Kernel choice and resampling quality
Notice that in the demonstration of rotation
combined with down-scaling, the "cubic:1,0" kernel was
specified. This is not an interpolating kernel; it blurs. All the
other examples use the default "cubic:0,0.5", an
interpolating kernel called the Catmull-Rom kernel. Here are the
available kernels:
- "box": box filter (basically nearest neighbor)
- "tent": bilinear interpolation
- "cubic:1,0": maximally-blurring cubic kernel
- "cubic:0,0.5": most accurate interpolating cubic ("Catmull-Rom")
- "cubic:B,C": B,C Mitchell/Netravali family of cubics
- "quartic:0.0834": good C2 interpolating quartic
- "gauss:<sig>,<cut>": Gaussian kernel, with standard
deviation of sig, and cut-off at cut standard deviations.
ilk is not very good about properly handling downsampling.
Ideally, the kernel would eliminate the frequencies higher than the
Nyquist rate associated with the new, lower sampling rate.
Intelligent scaling of the resampling kernel is done by unu resample, but
ilk does not do this. Its up to you do choose an amount of
blurring associated with the new sampling rate. All the kernels can
take an extra argument which precedes all the others, which gives a
stretch factor: 1 = interpolation, 2 = stretched out by a factor of
two, and half as tall.
echo "-i init.ppm -b wrap -t scale:0.33,0.33 rotate:5" > kdemo.txt
ilk @kdemo.txt -k cubic:0,0.5 | tojpg > k1.jpg
ilk @kdemo.txt -k cubic:3,0,0.5 | tojpg > k2.jpg
Looking at the thin plant stems and other small features in the upper
image, aliasing is visible; each copy of a small feature looks
different. In the lower one, this is not so much the case.

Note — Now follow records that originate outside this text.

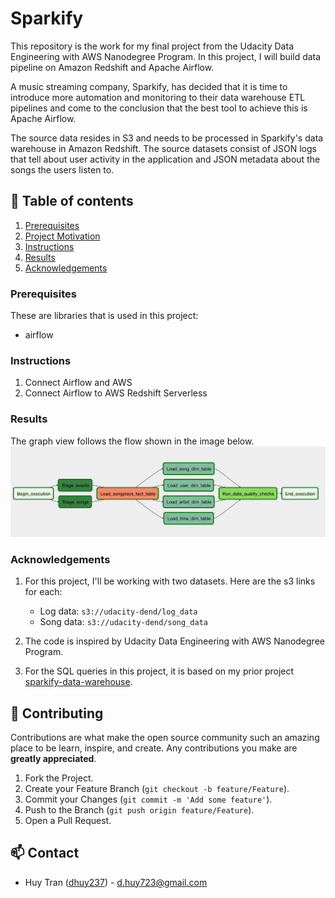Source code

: # Sparkify

This repository is the work for my final project from the Udacity Data Engineering with AWS Nanodegree Program. In this project, I will build data pipeline on Amazon Redshift and Apache Airflow.

A music streaming company, Sparkify, has decided that it is time to introduce more automation and monitoring to their data warehouse ETL pipelines and come to the conclusion that the best tool to achieve this is Apache Airflow.

The source data resides in S3 and needs to be processed in Sparkify's data warehouse in Amazon Redshift. The source datasets consist of JSON logs that tell about user activity in the application and JSON metadata about the songs the users listen to.

## :rocket: Table of contents

1. [Prerequisites](#prerequisites)
2. [Project Motivation](#structure)
3. [Instructions](#instructions)
4. [Results](#results)
5. [Acknowledgements](#acknowledgements)

### Prerequisites <a name="prerequisites"></a>

These are libraries that is used in this project:

- airflow

### Instructions <a name="instructions"></a>

1. Connect Airflow and AWS
2. Connect Airflow to AWS Redshift Serverless

### Results <a name="results"></a>

The graph view follows the flow shown in the image below.
![Figure: DAG with correct task dependencies](./images/final-dag.png)

### Acknowledgements <a name="acknowledgements"></a>

1. For this project, I'll be working with two datasets. Here are the s3 links for each:

    - Log data: `s3://udacity-dend/log_data`
    - Song data: `s3://udacity-dend/song_data`

2. The code is inspired by Udacity Data Engineering with AWS Nanodegree Program.

3. For the SQL queries in this project, it is based on my prior project [sparkify-data-warehouse](https://github.com/dhuy237/sparkify-data-warehouse).

## :hammer: Contributing

Contributions are what make the open source community such an amazing place to be learn, inspire, and create. Any contributions you make are **greatly appreciated**.

1. Fork the Project.
2. Create your Feature Branch (`git checkout -b feature/Feature`).
3. Commit your Changes (`git commit -m 'Add some feature'`).
4. Push to the Branch (`git push origin feature/Feature`).
5. Open a Pull Request.

## :mailbox: Contact

- Huy Tran ([dhuy237](https://github.com/dhuy237)) - <d.huy723@gmail.com>
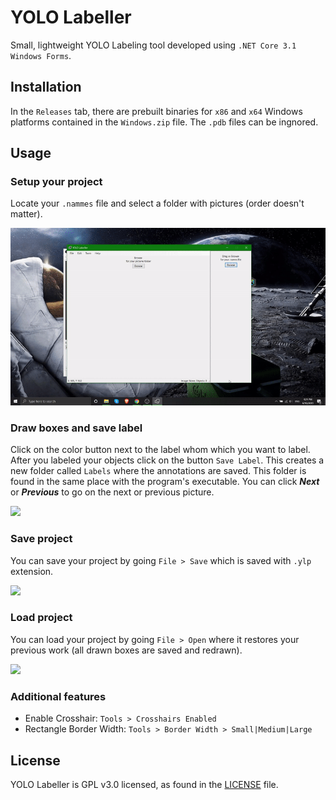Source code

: # YOLO Labeller
Small, lightweight YOLO Labeling tool developed using `.NET Core 3.1 Windows Forms`.

## Installation
In the `Releases` tab, there are prebuilt binaries for `x86` and `x64` Windows platforms contained in the `Windows.zip` file. The `.pdb` files can be ingnored.
## Usage
### Setup your project
Locate your `.nammes` file and select a folder with pictures (order doesn't matter).

![](https://github.com/toli23/YOLOLabeler_VP/blob/master/User%20Guide/select_stuff.gif)

### Draw boxes and save label
Click on the color button next to the label whom which you want to label. After you labeled your objects click on the button `Save Label`. This creates a new folder called `Labels` where the annotations are saved. This folder is found in the same place with the program's executable.
You can click ***Next*** or ***Previous*** to go on the next or previous picture.

![](https://github.com/toli23/YOLOLabeler_VP/blob/master/User%20Guide/draw_stuff.gif)

### Save project
You can save your project by going `File > Save` which is saved with `.ylp` extension.

![](https://github.com/toli23/YOLOLabeler_VP/blob/master/User%20Guide/draw_stuff.gif)

### Load project
You can load your project by going `File > Open` where it restores your previous work (all drawn boxes are saved and redrawn).

![](https://github.com/toli23/YOLOLabeler_VP/blob/master/User%20Guide/load_stuff.gif)

### Additional features
* Enable Crosshair: `Tools > Crosshairs Enabled`
* Rectangle Border Width: `Tools > Border Width > Small|Medium|Large`

## License
YOLO Labeller is GPL v3.0 licensed, as found in the [LICENSE](LICENSE) file.

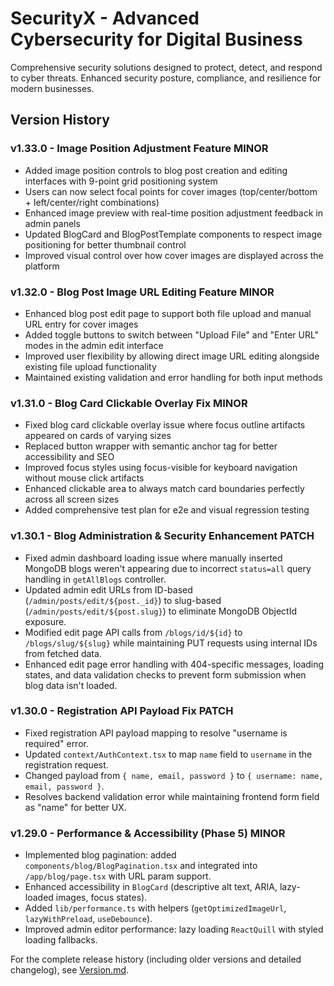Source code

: # SecurityX - Advanced Cybersecurity for Digital Business

Comprehensive security solutions designed to protect, detect, and respond to cyber threats. Enhanced security posture, compliance, and resilience for modern businesses.

## Version History

### v1.33.0 - Image Position Adjustment Feature MINOR
- Added image position controls to blog post creation and editing interfaces with 9-point grid positioning system
- Users can now select focal points for cover images (top/center/bottom + left/center/right combinations)
- Enhanced image preview with real-time position adjustment feedback in admin panels
- Updated BlogCard and BlogPostTemplate components to respect image positioning for better thumbnail control
- Improved visual control over how cover images are displayed across the platform

### v1.32.0 - Blog Post Image URL Editing Feature MINOR
- Enhanced blog post edit page to support both file upload and manual URL entry for cover images
- Added toggle buttons to switch between "Upload File" and "Enter URL" modes in the admin edit interface
- Improved user flexibility by allowing direct image URL editing alongside existing file upload functionality
- Maintained existing validation and error handling for both input methods

### v1.31.0 - Blog Card Clickable Overlay Fix MINOR
- Fixed blog card clickable overlay issue where focus outline artifacts appeared on cards of varying sizes
- Replaced button wrapper with semantic anchor tag for better accessibility and SEO
- Improved focus styles using focus-visible for keyboard navigation without mouse click artifacts
- Enhanced clickable area to always match card boundaries perfectly across all screen sizes
- Added comprehensive test plan for e2e and visual regression testing

### v1.30.1 - Blog Administration & Security Enhancement PATCH
- Fixed admin dashboard loading issue where manually inserted MongoDB blogs weren't appearing due to incorrect `status=all` query handling in `getAllBlogs` controller.
- Updated admin edit URLs from ID-based (`/admin/posts/edit/${post._id}`) to slug-based (`/admin/posts/edit/${post.slug}`) to eliminate MongoDB ObjectId exposure.
- Modified edit page API calls from `/blogs/id/${id}` to `/blogs/slug/${slug}` while maintaining PUT requests using internal IDs from fetched data.
- Enhanced edit page error handling with 404-specific messages, loading states, and data validation checks to prevent form submission when blog data isn't loaded.

### v1.30.0 - Registration API Payload Fix PATCH
- Fixed registration API payload mapping to resolve "username is required" error.
- Updated `context/AuthContext.tsx` to map `name` field to `username` in the registration request.
- Changed payload from `{ name, email, password }` to `{ username: name, email, password }`.
- Resolves backend validation error while maintaining frontend form field as "name" for better UX.

### v1.29.0 - Performance & Accessibility (Phase 5) MINOR
- Implemented blog pagination: added `components/blog/BlogPagination.tsx` and integrated into `/app/blog/page.tsx` with URL param support.
- Enhanced accessibility in `BlogCard` (descriptive alt text, ARIA, lazy-loaded images, focus states).
- Added `lib/performance.ts` with helpers (`getOptimizedImageUrl`, `lazyWithPreload`, `useDebounce`).
- Improved admin editor performance: lazy loading `ReactQuill` with styled loading fallbacks.

For the complete release history (including older versions and detailed changelog), see [Version.md](Version.md).
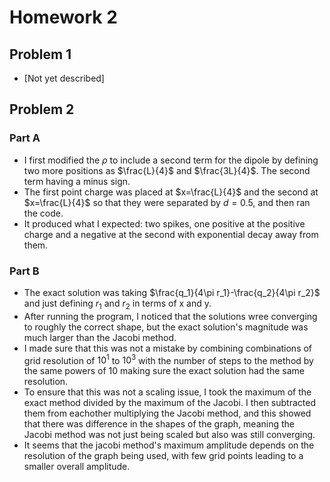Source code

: # Homework 2

## Problem 1

* [Not yet described]

## Problem 2

### Part A

* I first modified the $\rho$ to include a second term for the dipole by defining two more positions as $\frac{L}{4}$ and $\frac{3L}{4}$. The second term having a minus sign.
* The first point charge was placed at $x=\frac{L}{4}$ and the second at $x=\frac{L}{4}$ so that they were separated by $d=0.5$, and then ran the code.
* It produced what I expected: two spikes, one positive at the positive charge and a negative at the second with exponential decay away from them.

### Part B

* The exact solution was taking $\frac{q_1}{4\pi r_1}-\frac{q_2}{4\pi r_2}$ and just defining $r_1$ and $r_2$ in terms of x and y.
* After running the program, I noticed that the solutions wree converging to roughly the correct shape, but the exact solution's magnitude was much larger than the Jacobi method.
* I made sure that this was not a mistake by combining combinations of grid resolution of $10^1$ to $10^3$ with the number of steps to the method by the same powers of 10 making sure the exact solution had the same resolution.
* To ensure that this was not a scaling issue, I took the maximum of the exact method divided by the maximum of the Jacobi. I then subtracted them from eachother multiplying the Jacobi method, and this showed that there was difference in the shapes of the graph, meaning the Jacobi method was not just being scaled but also was still converging.
* It seems that the jacobi method's maximum amplitude depends on the resolution of the graph being used, with few grid points leading to a smaller overall amplitude.
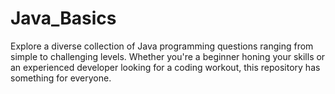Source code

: # Java_Basics
Explore a diverse collection of Java programming questions ranging from simple to challenging levels. Whether you're a beginner honing your skills or an experienced developer looking for a coding workout, this repository has something for everyone.
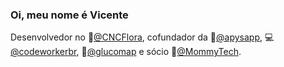 ### Oi, meu nome é Vicente

Desenvolvedor no :deciduous_tree:[@CNCFlora](https://github.com/CNCFlora), cofundador da :honeybee:[@apysapp](https://github.com/apysapp), :computer:[@codeworkerbr](https://github.com/codeworkerbr), :apple:[@glucomap](https://github.com/glucomap) e sócio :revolving_hearts:[@MommyTech](https://github.com/MommyTech).
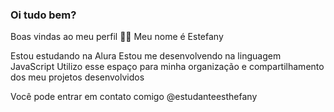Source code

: ### Oi tudo bem? 
Boas vindas ao meu perfil 💙💙
Meu nome é Estefany

Estou estudando na Alura
Estou me desenvolvendo na linguagem JavaScript
Utilizo esse espaço para minha organização e compartilhamento dos meu projetos desenvolvidos

Você pode entrar em contato comigo
@estudanteesthefany
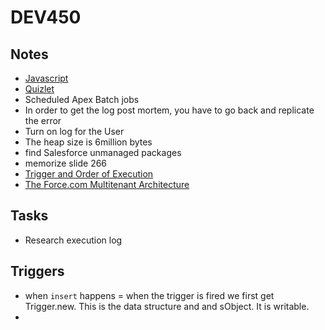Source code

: # DEV450

## Notes
* [Javascript](http://jstherightway.org/)
* [Quizlet](https://quizlet.com/209177466/salesforce-platform-developer-i-flash-cards/)
* Scheduled Apex Batch jobs
* In order to get the log post mortem, you have to go back and replicate the error
* Turn on log for the User
* The heap size is 6million bytes
* find Salesforce unmanaged packages
* memorize slide 266
* [Trigger and Order of Execution](https://developer.salesforce.com/docs/atlas.en-us.apexcode.meta/apexcode/apex_triggers_order_of_execution.htm)
* [The Force.com Multitenant Architecture](https://developer.salesforce.com/page/Multi_Tenant_Architecture)

## Tasks
* Research execution log

## Triggers
* when `insert` happens = when the trigger is fired we first get Trigger.new.  This is the data structure and and sObject.  It is writable.
* 
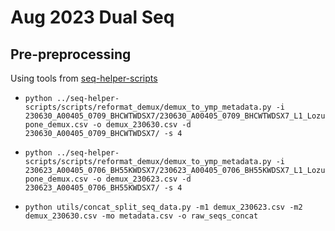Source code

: # Aug 2023 Dual Seq

## Pre-preprocessing

Using tools from [seq-helper-scripts](https://github.com/lozuponelab/seq-helper-scripts)

- `python ../seq-helper-scripts/scripts/reformat_demux/demux_to_ymp_metadata.py -i 230630_A00405_0709_BHCWTWDSX7/230630_A00405_0709_BHCWTWDSX7_L1_Lozupone_demux.csv -o demux_230630.csv -d 230630_A00405_0709_BHCWTWDSX7/ -s 4`
- `python ../seq-helper-scripts/scripts/reformat_demux/demux_to_ymp_metadata.py -i 230623_A00405_0706_BH55KWDSX7/230623_A00405_0706_BH55KWDSX7_L1_Lozupone_demux.csv -o demux_230623.csv -d 230623_A00405_0706_BH55KWDSX7/ -s 4`

- `python utils/concat_split_seq_data.py -m1 demux_230623.csv -m2 demux_230630.csv -mo metadata.csv -o raw_seqs_concat`
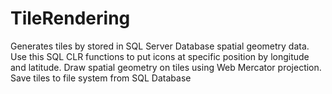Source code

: # TileRendering
Generates tiles by stored in SQL Server Database spatial geometry data.
Use this SQL CLR functions to put icons at specific position by longitude and latitude.
Draw spatial geometry on tiles using Web Mercator projection.
Save tiles to file system from SQL Database
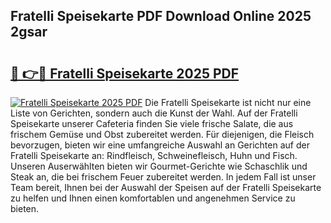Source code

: ## Fratelli Speisekarte PDF Download Online 2025 2gsar

# <h2><a href="http://gc9mtvi.nevu.top/?p=Fratelli+Speisekarte">🔗 👉🔴 Fratelli Speisekarte 2025 PDF</a></h2>

[![Fratelli Speisekarte 2025 PDF](https://i.imgur.com/dBaPXMq.png)](http://gc9mtvi.nevu.top/?p=Fratelli+Speisekarte)
Die Fratelli Speisekarte ist nicht nur eine Liste von Gerichten, sondern auch die Kunst der Wahl. Auf der Fratelli Speisekarte unserer Cafeteria finden Sie viele frische Salate, die aus frischem Gemüse und Obst zubereitet werden. Für diejenigen, die Fleisch bevorzugen, bieten wir eine umfangreiche Auswahl an Gerichten auf der Fratelli Speisekarte an: Rindfleisch, Schweinefleisch, Huhn und Fisch. Unseren Auserwählten bieten wir Gourmet-Gerichte wie Schaschlik und Steak an, die bei frischem Feuer zubereitet werden. In jedem Fall ist unser Team bereit, Ihnen bei der Auswahl der Speisen auf der Fratelli Speisekarte zu helfen und Ihnen einen komfortablen und angenehmen Service zu bieten.
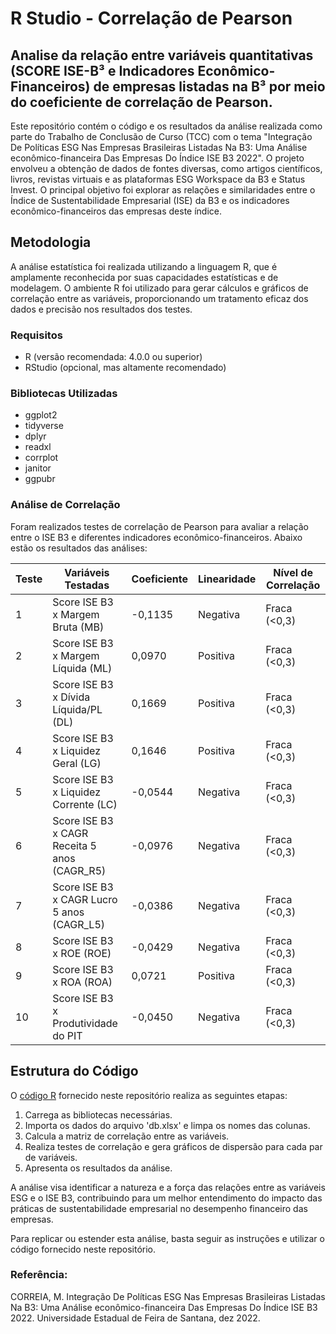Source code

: # R Studio - Correlação de Pearson
 
## Analise da relação entre variáveis quantitativas (SCORE ISE-B³ e Indicadores Econômico-Financeiros) de empresas listadas na B³ por meio do coeficiente de correlação de Pearson.

Este repositório contém o código e os resultados da análise realizada como parte do Trabalho de Conclusão de Curso (TCC) com o tema "Integração De Políticas ESG Nas Empresas Brasileiras Listadas Na B3: Uma Análise econômico-financeira Das Empresas Do Índice ISE B3 2022". O projeto envolveu a obtenção de dados de fontes diversas, como artigos científicos, livros, revistas virtuais e as plataformas ESG Workspace da B3 e Status Invest. O principal objetivo foi explorar as relações e similaridades entre o Índice de Sustentabilidade Empresarial (ISE) da B3 e os indicadores econômico-financeiros das empresas deste índice.

## Metodologia

A análise estatística foi realizada utilizando a linguagem R, que é amplamente reconhecida por suas capacidades estatísticas e de modelagem. O ambiente R foi utilizado para gerar cálculos e gráficos de correlação entre as variáveis, proporcionando um tratamento eficaz dos dados e precisão nos resultados dos testes.

### Requisitos

- R (versão recomendada: 4.0.0 ou superior)
- RStudio (opcional, mas altamente recomendado)

### Bibliotecas Utilizadas

- ggplot2
- tidyverse
- dplyr
- readxl
- corrplot
- janitor
- ggpubr

### Análise de Correlação

Foram realizados testes de correlação de Pearson para avaliar a relação entre o ISE B3 e diferentes indicadores econômico-financeiros. Abaixo estão os resultados das análises:

| Teste | Variáveis Testadas           | Coeficiente | Linearidade | Nível de Correlação |
|-------|------------------------------|-------------|-------------|----------------------|
| 1     | Score ISE B3 x Margem Bruta (MB)     | -0,1135     | Negativa    | Fraca (<0,3)         |
| 2     | Score ISE B3 x Margem Líquida (ML)   | 0,0970      | Positiva    | Fraca (<0,3)         |
| 3     | Score ISE B3 x Dívida Líquida/PL (DL)| 0,1669      | Positiva    | Fraca (<0,3)         |
| 4     | Score ISE B3 x Liquidez Geral (LG)   | 0,1646      | Positiva    | Fraca (<0,3)         |
| 5     | Score ISE B3 x Liquidez Corrente (LC)| -0,0544     | Negativa    | Fraca (<0,3)         |
| 6     | Score ISE B3 x CAGR Receita 5 anos (CAGR_R5)| -0,0976 | Negativa    | Fraca (<0,3)         |
| 7     | Score ISE B3 x CAGR Lucro 5 anos (CAGR_L5)| -0,0386 | Negativa    | Fraca (<0,3)         |
| 8     | Score ISE B3 x ROE (ROE)             | -0,0429     | Negativa    | Fraca (<0,3)         |
| 9     | Score ISE B3 x ROA (ROA)             | 0,0721      | Positiva    | Fraca (<0,3)         |
| 10    | Score ISE B3 x Produtividade do PIT   | -0,0450     | Negativa    | Fraca (<0,3)         |

## Estrutura do Código

O [código R](/Testes%201-10.R) fornecido neste repositório realiza as seguintes etapas:


1. Carrega as bibliotecas necessárias.
2. Importa os dados do arquivo 'db.xlsx' e limpa os nomes das colunas.
3. Calcula a matriz de correlação entre as variáveis.
4. Realiza testes de correlação e gera gráficos de dispersão para cada par de variáveis.
5. Apresenta os resultados da análise.

A análise visa identificar a natureza e a força das relações entre as variáveis ESG e o ISE B3, contribuindo para um melhor entendimento do impacto das práticas de sustentabilidade empresarial no desempenho financeiro das empresas.

Para replicar ou estender esta análise, basta seguir as instruções e utilizar o código fornecido neste repositório.


### Referência:
CORREIA, M. Integração De Políticas ESG Nas Empresas Brasileiras Listadas Na B3: Uma Análise econômico-financeira Das Empresas Do Índice ISE B3 2022. Universidade Estadual de Feira de Santana, dez 2022.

However, you can't (currently) control the kernel width with
ilk in a directionally varying manner, as would be necessary
to properly sample this:
ilk @kdemo.txt shear:0,2 -k cubic:3,0,0.5 | tojpg > k3.jpg
Do not be tempted to use ilk as a tool for doing Gaussian
blurring of images, when no non-axis-aligned transform is required.
This command:
ilk -i init.ppm -t identity -k gauss:3,4 | tojpg > blur.jpg
will produce the same as:
unu resample -i init.ppm -k gauss:3,4 -s = x1 x1 | tojpg > blur.jpg
but unu resample is about thirty times faster, for a
variety of reasons relating to how unu resample orders the
kernel evaluation and convolution steps. Also, unu resample
does a renormalization step to compensate for filters which are not
first-order accurate, a step which would slow ilk down too much.